◆ **What you are asked to do**
Reproduce the records that follow exactly; any picture among them stays out.
(Data listing)
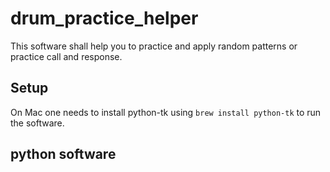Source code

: # drum_practice_helper
This software shall help you to practice and apply random patterns or practice call and response.

## Setup
On Mac one needs to install python-tk using `brew install python-tk` to run the software.
## python software

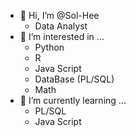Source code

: - 👋 Hi, I’m @Sol-Hee
  - Data Analyst
- 👀 I’m interested in ...
  - Python
  - R
  - Java Script
  - DataBase (PL/SQL)
  - Math
- 🌱 I’m currently learning ...
  - PL/SQL
  - Java Script

<!---
Sol-Hee/Sol-Hee is a ✨ special ✨ repository because its `README.md` (this file) appears on your GitHub profile.
You can click the Preview link to take a look at your changes.
--->

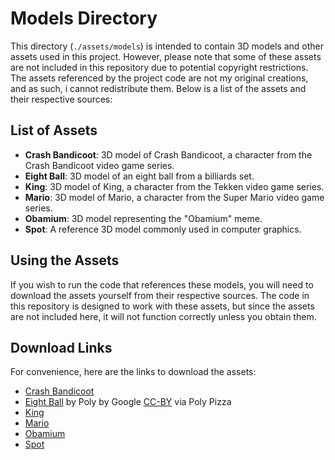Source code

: # Models Directory

This directory (`./assets/models`) is intended to contain 3D models and other assets used in this project. However, please note that some of these assets are not included in this repository due to potential copyright restrictions. The assets referenced by the project code are not my original creations, and as such, i cannot redistribute them. Below is a list of the assets and their respective sources:

## List of Assets

- **Crash Bandicoot**: 3D model of Crash Bandicoot, a character from the Crash Bandicoot video game series.
- **Eight Ball**: 3D model of an eight ball from a billiards set.
- **King**: 3D model of King, a character from the Tekken video game series.
- **Mario**: 3D model of Mario, a character from the Super Mario video game series.
- **Obamium**: 3D model representing the "Obamium" meme.
- **Spot**: A reference 3D model commonly used in computer graphics.

## Using the Assets

If you wish to run the code that references these models, you will need to download the assets yourself from their respective sources. The code in this repository is designed to work with these assets, but since the assets are not included here, it will not function correctly unless you obtain them.

## Download Links

For convenience, here are the links to download the assets:

- [Crash Bandicoot](https://www.models-resource.com/playstation/crashbandicoot/model/9125/)
- [Eight Ball](https://poly.pizza/m/2I7bKP-zF6j) by Poly by Google [CC-BY](https://creativecommons.org/licenses/by/3.0/) via Poly Pizza
- [King](https://www.models-resource.com/playstation_3/tekkentagtournamenthd/model/4345/)
- [Mario](https://www.models-resource.com/wii/supermariogalaxy/model/863/)
- [Obamium](https://www.dropbox.com/scl/fi/kwycuv4z56edf8351ed6c/obamium.zip?rlkey=6wzvuk3jh95iy0eht9qvyo4z0&e=1&dl=0)
- [Spot](https://www.cs.cmu.edu/~kmcrane/Projects/ModelRepository/)
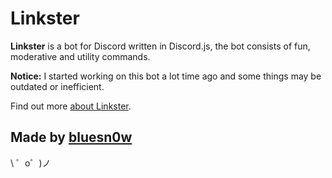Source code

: Linkster
=================

**Linkster** is a bot for Discord written in Discord.js, the bot consists of fun, moderative and utility commands.

**Notice:** I started working on this bot a lot time ago and some things may be outdated or inefficient.

Find out more [about Linkster](https://github.com/bsn0w/linkster).

Made by [bluesn0w](https://twitter.com/bsn0w_)
-------------------

\ ゜o゜)ノ

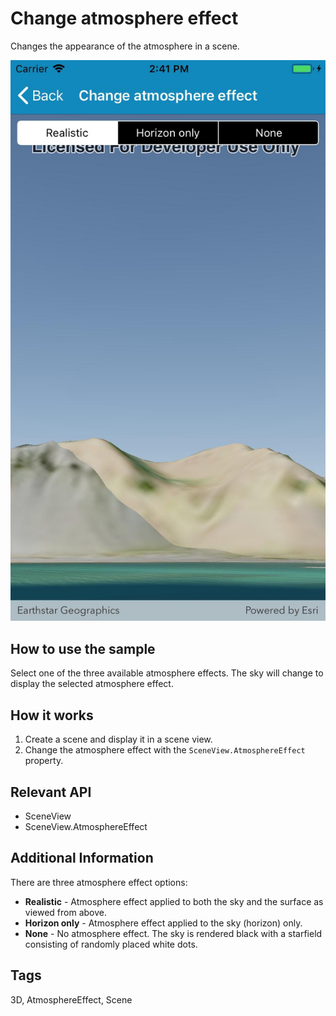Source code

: ﻿# Change atmosphere effect

Changes the appearance of the atmosphere in a scene.

![Image](ChangeAtmosphereEffect.jpg)

## How to use the sample

Select one of the three available atmosphere effects. The sky will change to display the selected atmosphere effect.

## How it works

1. Create a scene and display it in a scene view.
2. Change the atmosphere effect with the `SceneView.AtmosphereEffect` property.
 
## Relevant API

* SceneView
* SceneView.AtmosphereEffect


## Additional Information

There are three atmosphere effect options:

- **Realistic** - Atmosphere effect applied to both the sky and the surface as viewed from above. 
- **Horizon only** - Atmosphere effect applied to the sky (horizon) only.
- **None** - No atmosphere effect. The sky is rendered black with a starfield consisting of randomly placed white dots.

## Tags

3D, AtmosphereEffect, Scene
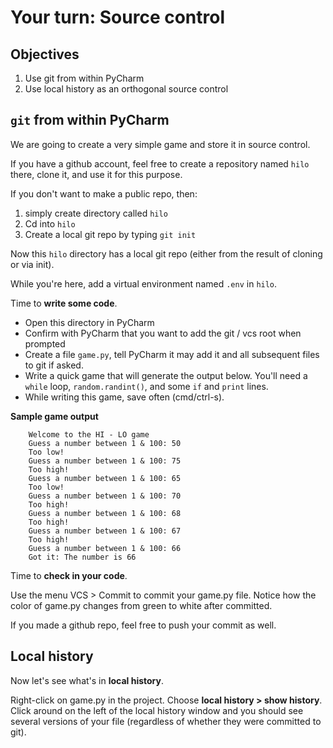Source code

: # Your turn: Source control

## Objectives

1. Use git from within PyCharm
2. Use local history as an orthogonal source control 


## `git` from within PyCharm

We are going to create a very simple game and store it in source control.

If you have a github account, feel free to create a repository named `hilo` there, clone it, and use it for this purpose. 

If you don't want to make a public repo, then:

1. simply create directory called `hilo`
2. Cd into `hilo`
3. Create a local git repo by typing `git init`

Now this `hilo` directory has a local git repo (either from the result of cloning or via init). 

While you're here, add a virtual environment named `.env` in `hilo`.

Time to **write some code**.

* Open this directory in PyCharm
* Confirm with PyCharm that you want to add the git / vcs root when prompted
* Create a file `game.py`, tell PyCharm it may add it and all subsequent files to git if asked.
* Write a quick game that will generate the output below. You'll need a `while` loop, `random.randint()`, and some `if` and `print` lines.  
* While writing this game, save often (cmd/ctrl-s).

 **Sample game output**
 
		Welcome to the HI - LO game
		Guess a number between 1 & 100: 50
		Too low!
		Guess a number between 1 & 100: 75
		Too high!
		Guess a number between 1 & 100: 65
		Too low!
		Guess a number between 1 & 100: 70
		Too high!
		Guess a number between 1 & 100: 68
		Too high!
		Guess a number between 1 & 100: 67
		Too high!
		Guess a number between 1 & 100: 66
		Got it: The number is 66
  
Time to **check in your code**.

Use the menu VCS > Commit to commit your game.py file. Notice how the color of game.py changes from green to white after committed.

If you made a github repo, feel free to push your commit as well.

## Local history

Now let's see what's in **local history**.

Right-click on game.py in the project. Choose **local history > show history**. Click around on the left of the local history window and you should see several versions of your file (regardless of whether they were committed to git).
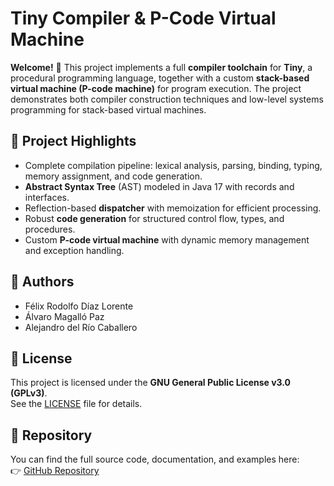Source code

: # Tiny Compiler & P-Code Virtual Machine

**Welcome!** 👋 This project implements a full **compiler toolchain** for **Tiny**, a procedural programming language, together with a custom **stack-based virtual machine (P-code machine)** for program execution. The project demonstrates both compiler construction techniques and low-level systems programming for stack-based virtual machines.

## 🚀 Project Highlights
- Complete compilation pipeline: lexical analysis, parsing, binding, typing, memory assignment, and code generation.  
- **Abstract Syntax Tree** (AST) modeled in Java 17 with records and interfaces.  
- Reflection-based **dispatcher** with memoization for efficient processing.  
- Robust **code generation** for structured control flow, types, and procedures.  
- Custom **P-code virtual machine** with dynamic memory management and exception handling.

## 👥 Authors
- Félix Rodolfo Díaz Lorente
- Álvaro Magalló Paz
- Alejandro del Río Caballero

## 📝 License
This project is licensed under the **GNU General Public License v3.0 (GPLv3)**.  
See the [LICENSE](LICENSE) file for details.

## 📂 Repository
You can find the full source code, documentation, and examples here:  
👉 [GitHub Repository](https://github.com/amagallo/tiny-compiler)
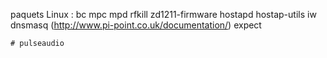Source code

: paquets Linux :
	bc
	mpc mpd
	rfkill zd1211-firmware hostapd hostap-utils iw dnsmasq
	(http://www.pi-point.co.uk/documentation/)
	expect

	# pulseaudio
	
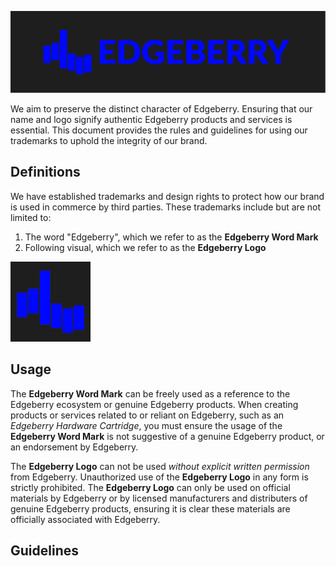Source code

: ![Edgeberry Banner](https://github.com/Edgeberry/.github/blob/main/brand/Edgeberry_banner.png?raw=true)

We aim to preserve the distinct character of Edgeberry. Ensuring that our name and logo signify authentic Edgeberry products and services is essential. This document provides the rules and guidelines for using our trademarks to uphold the integrity of our brand.

## Definitions
We have established trademarks and design rights to protect how our brand is used in commerce by third parties. These trademarks include but are not limited to:
1) The word "Edgeberry", which we refer to as the **Edgeberry Word Mark**
2) Following visual, which we refer to as the **Edgeberry Logo**

![Edgeberry Logo](https://github.com/Edgeberry/.github/blob/main/brand/Edgeberry_logo_128x128.png?raw=true)


## Usage
The **Edgeberry Word Mark** can be freely used as a reference to the Edgeberry ecosystem or genuine Edgeberry products. When creating products or services related to or reliant on Edgeberry, such as an _Edgeberry Hardware Cartridge_, you must ensure the usage of the **Edgeberry Word Mark** is not suggestive of a genuine Edgeberry product, or an endorsement by Edgeberry.

The **Edgeberry Logo** can not be used _without explicit written permission_ from Edgeberry. Unauthorized use of the **Edgeberry Logo** in any form is strictly prohibited. The **Edgeberry Logo** can only be used on official materials by Edgeberry or by licensed manufacturers and distributers of genuine Edgeberry products, ensuring it is clear these materials are officially associated with Edgeberry.

## Guidelines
(End Data listing)
◆ **Reply to the exercise**
Source code

: # drum_practice_helper
This software shall help you to practice and apply random patterns or practice call and response.

## Setup
On Mac one needs to install python-tk using `brew install python-tk` to run the software.
## python software

Source code

: - 👋 Hi, I’m @Sol-Hee
  - Data Analyst
- 👀 I’m interested in ...
  - Python
  - R
  - Java Script
  - DataBase (PL/SQL)
  - Math
- 🌱 I’m currently learning ...
  - PL/SQL
  - Java Script

<!---
Sol-Hee/Sol-Hee is a ✨ special ✨ repository because its `README.md` (this file) appears on your GitHub profile.
You can click the Preview link to take a look at your changes.
--->

Source code

: # Models Directory

This directory (`./assets/models`) is intended to contain 3D models and other assets used in this project. However, please note that some of these assets are not included in this repository due to potential copyright restrictions. The assets referenced by the project code are not my original creations, and as such, i cannot redistribute them. Below is a list of the assets and their respective sources:

## List of Assets

- **Crash Bandicoot**: 3D model of Crash Bandicoot, a character from the Crash Bandicoot video game series.
- **Eight Ball**: 3D model of an eight ball from a billiards set.
- **King**: 3D model of King, a character from the Tekken video game series.
- **Mario**: 3D model of Mario, a character from the Super Mario video game series.
- **Obamium**: 3D model representing the "Obamium" meme.
- **Spot**: A reference 3D model commonly used in computer graphics.

## Using the Assets

If you wish to run the code that references these models, you will need to download the assets yourself from their respective sources. The code in this repository is designed to work with these assets, but since the assets are not included here, it will not function correctly unless you obtain them.

## Download Links

For convenience, here are the links to download the assets:

- [Crash Bandicoot](https://www.models-resource.com/playstation/crashbandicoot/model/9125/)
- [Eight Ball](https://poly.pizza/m/2I7bKP-zF6j) by Poly by Google [CC-BY](https://creativecommons.org/licenses/by/3.0/) via Poly Pizza
- [King](https://www.models-resource.com/playstation_3/tekkentagtournamenthd/model/4345/)
- [Mario](https://www.models-resource.com/wii/supermariogalaxy/model/863/)
- [Obamium](https://www.dropbox.com/scl/fi/kwycuv4z56edf8351ed6c/obamium.zip?rlkey=6wzvuk3jh95iy0eht9qvyo4z0&e=1&dl=0)
- [Spot](https://www.cs.cmu.edu/~kmcrane/Projects/ModelRepository/)
Source code

: Linkster
=================

**Linkster** is a bot for Discord written in Discord.js, the bot consists of fun, moderative and utility commands.

**Notice:** I started working on this bot a lot time ago and some things may be outdated or inefficient.

Find out more [about Linkster](https://github.com/bsn0w/linkster).

Made by [bluesn0w](https://twitter.com/bsn0w_)
-------------------

\ ゜o゜)ノ

Source code

: ﻿# Change atmosphere effect

Changes the appearance of the atmosphere in a scene.

![Image](ChangeAtmosphereEffect.jpg)

## How to use the sample

Select one of the three available atmosphere effects. The sky will change to display the selected atmosphere effect.

## How it works

1. Create a scene and display it in a scene view.
2. Change the atmosphere effect with the `SceneView.AtmosphereEffect` property.
 
## Relevant API

* SceneView
* SceneView.AtmosphereEffect


## Additional Information

There are three atmosphere effect options:

- **Realistic** - Atmosphere effect applied to both the sky and the surface as viewed from above. 
- **Horizon only** - Atmosphere effect applied to the sky (horizon) only.
- **None** - No atmosphere effect. The sky is rendered black with a starfield consisting of randomly placed white dots.

## Tags

3D, AtmosphereEffect, Scene
Source code

: # Your turn: Source control

## Objectives

1. Use git from within PyCharm
2. Use local history as an orthogonal source control 


## `git` from within PyCharm

We are going to create a very simple game and store it in source control.

If you have a github account, feel free to create a repository named `hilo` there, clone it, and use it for this purpose. 

If you don't want to make a public repo, then:

1. simply create directory called `hilo`
2. Cd into `hilo`
3. Create a local git repo by typing `git init`

Now this `hilo` directory has a local git repo (either from the result of cloning or via init). 

While you're here, add a virtual environment named `.env` in `hilo`.

Time to **write some code**.

* Open this directory in PyCharm
* Confirm with PyCharm that you want to add the git / vcs root when prompted
* Create a file `game.py`, tell PyCharm it may add it and all subsequent files to git if asked.
* Write a quick game that will generate the output below. You'll need a `while` loop, `random.randint()`, and some `if` and `print` lines.  
* While writing this game, save often (cmd/ctrl-s).

 **Sample game output**
 
		Welcome to the HI - LO game
		Guess a number between 1 & 100: 50
		Too low!
		Guess a number between 1 & 100: 75
		Too high!
		Guess a number between 1 & 100: 65
		Too low!
		Guess a number between 1 & 100: 70
		Too high!
		Guess a number between 1 & 100: 68
		Too high!
		Guess a number between 1 & 100: 67
		Too high!
		Guess a number between 1 & 100: 66
		Got it: The number is 66
  
Time to **check in your code**.

Use the menu VCS > Commit to commit your game.py file. Notice how the color of game.py changes from green to white after committed.

If you made a github repo, feel free to push your commit as well.

## Local history

Now let's see what's in **local history**.

Right-click on game.py in the project. Choose **local history > show history**. Click around on the left of the local history window and you should see several versions of your file (regardless of whether they were committed to git).
Source code

: # Tiny Compiler & P-Code Virtual Machine

**Welcome!** 👋 This project implements a full **compiler toolchain** for **Tiny**, a procedural programming language, together with a custom **stack-based virtual machine (P-code machine)** for program execution. The project demonstrates both compiler construction techniques and low-level systems programming for stack-based virtual machines.

## 🚀 Project Highlights
- Complete compilation pipeline: lexical analysis, parsing, binding, typing, memory assignment, and code generation.  
- **Abstract Syntax Tree** (AST) modeled in Java 17 with records and interfaces.  
- Reflection-based **dispatcher** with memoization for efficient processing.  
- Robust **code generation** for structured control flow, types, and procedures.  
- Custom **P-code virtual machine** with dynamic memory management and exception handling.

## 👥 Authors
- Félix Rodolfo Díaz Lorente
- Álvaro Magalló Paz
- Alejandro del Río Caballero

## 📝 License
This project is licensed under the **GNU General Public License v3.0 (GPLv3)**.  
See the [LICENSE](LICENSE) file for details.

## 📂 Repository
You can find the full source code, documentation, and examples here:  
👉 [GitHub Repository](https://github.com/amagallo/tiny-compiler)
Source code

: paquets Linux :
	bc
	mpc mpd
	rfkill zd1211-firmware hostapd hostap-utils iw dnsmasq
	(http://www.pi-point.co.uk/documentation/)
	expect

	# pulseaudio
	
Source code

: ![Edgeberry Banner](https://github.com/Edgeberry/.github/blob/main/brand/Edgeberry_banner.png?raw=true)

We aim to preserve the distinct character of Edgeberry. Ensuring that our name and logo signify authentic Edgeberry products and services is essential. This document provides the rules and guidelines for using our trademarks to uphold the integrity of our brand.

## Definitions
We have established trademarks and design rights to protect how our brand is used in commerce by third parties. These trademarks include but are not limited to:
1) The word "Edgeberry", which we refer to as the **Edgeberry Word Mark**
2) Following visual, which we refer to as the **Edgeberry Logo**

![Edgeberry Logo](https://github.com/Edgeberry/.github/blob/main/brand/Edgeberry_logo_128x128.png?raw=true)


## Usage
The **Edgeberry Word Mark** can be freely used as a reference to the Edgeberry ecosystem or genuine Edgeberry products. When creating products or services related to or reliant on Edgeberry, such as an _Edgeberry Hardware Cartridge_, you must ensure the usage of the **Edgeberry Word Mark** is not suggestive of a genuine Edgeberry product, or an endorsement by Edgeberry.

The **Edgeberry Logo** can not be used _without explicit written permission_ from Edgeberry. Unauthorized use of the **Edgeberry Logo** in any form is strictly prohibited. The **Edgeberry Logo** can only be used on official materials by Edgeberry or by licensed manufacturers and distributers of genuine Edgeberry products, ensuring it is clear these materials are officially associated with Edgeberry.

## Guidelines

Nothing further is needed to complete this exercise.